** INPUT RECORDS **
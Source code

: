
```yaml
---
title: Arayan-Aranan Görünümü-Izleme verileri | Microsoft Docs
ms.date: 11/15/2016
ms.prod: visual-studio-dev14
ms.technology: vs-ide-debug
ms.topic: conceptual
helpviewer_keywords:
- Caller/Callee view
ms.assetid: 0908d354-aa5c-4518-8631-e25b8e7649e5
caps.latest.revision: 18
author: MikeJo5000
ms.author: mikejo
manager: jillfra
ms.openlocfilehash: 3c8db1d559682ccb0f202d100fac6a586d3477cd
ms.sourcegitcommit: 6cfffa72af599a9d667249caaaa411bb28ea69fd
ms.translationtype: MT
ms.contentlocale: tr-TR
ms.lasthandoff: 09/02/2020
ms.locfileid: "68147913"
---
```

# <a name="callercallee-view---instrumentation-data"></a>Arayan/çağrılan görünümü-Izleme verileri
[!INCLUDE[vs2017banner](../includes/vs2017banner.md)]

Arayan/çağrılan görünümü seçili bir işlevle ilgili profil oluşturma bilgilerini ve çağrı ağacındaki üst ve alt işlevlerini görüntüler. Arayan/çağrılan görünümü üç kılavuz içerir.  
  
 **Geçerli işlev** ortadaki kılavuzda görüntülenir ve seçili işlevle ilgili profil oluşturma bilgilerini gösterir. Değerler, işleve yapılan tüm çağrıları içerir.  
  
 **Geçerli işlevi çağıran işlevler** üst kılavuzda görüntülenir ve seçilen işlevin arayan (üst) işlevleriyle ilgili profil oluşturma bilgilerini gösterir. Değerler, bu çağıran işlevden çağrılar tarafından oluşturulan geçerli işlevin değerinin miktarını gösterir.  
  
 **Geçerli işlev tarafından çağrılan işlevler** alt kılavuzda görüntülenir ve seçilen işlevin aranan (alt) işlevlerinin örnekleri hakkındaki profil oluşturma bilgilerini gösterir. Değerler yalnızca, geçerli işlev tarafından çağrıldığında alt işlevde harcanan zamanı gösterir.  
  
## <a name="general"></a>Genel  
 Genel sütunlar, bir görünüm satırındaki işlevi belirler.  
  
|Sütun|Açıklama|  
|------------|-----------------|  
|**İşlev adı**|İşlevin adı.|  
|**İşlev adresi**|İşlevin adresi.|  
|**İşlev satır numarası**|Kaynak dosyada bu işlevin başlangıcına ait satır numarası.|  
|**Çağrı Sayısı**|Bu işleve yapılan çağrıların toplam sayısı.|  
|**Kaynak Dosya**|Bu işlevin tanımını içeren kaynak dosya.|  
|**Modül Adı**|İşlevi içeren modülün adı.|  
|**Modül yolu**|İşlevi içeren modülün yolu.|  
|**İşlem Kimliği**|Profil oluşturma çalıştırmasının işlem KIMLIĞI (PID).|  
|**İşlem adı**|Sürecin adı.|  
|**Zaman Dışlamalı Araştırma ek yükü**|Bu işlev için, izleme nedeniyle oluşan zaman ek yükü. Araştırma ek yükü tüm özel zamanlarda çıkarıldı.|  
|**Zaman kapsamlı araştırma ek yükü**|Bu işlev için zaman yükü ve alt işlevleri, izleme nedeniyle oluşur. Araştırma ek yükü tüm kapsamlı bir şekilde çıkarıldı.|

** ACTIVITY **
Find "içeren modülün yolu.|" in the material above; set down exactly the line holding it and every line after it, through the last, and no others.

** TASK ANSWER **
|**Modül yolu**|İşlevi içeren modülün yolu.|  
|**İşlem Kimliği**|Profil oluşturma çalıştırmasının işlem KIMLIĞI (PID).|  
|**İşlem adı**|Sürecin adı.|  
|**Zaman Dışlamalı Araştırma ek yükü**|Bu işlev için, izleme nedeniyle oluşan zaman ek yükü. Araştırma ek yükü tüm özel zamanlarda çıkarıldı.|  
|**Zaman kapsamlı araştırma ek yükü**|Bu işlev için zaman yükü ve alt işlevleri, izleme nedeniyle oluşur. Araştırma ek yükü tüm kapsamlı bir şekilde çıkarıldı.|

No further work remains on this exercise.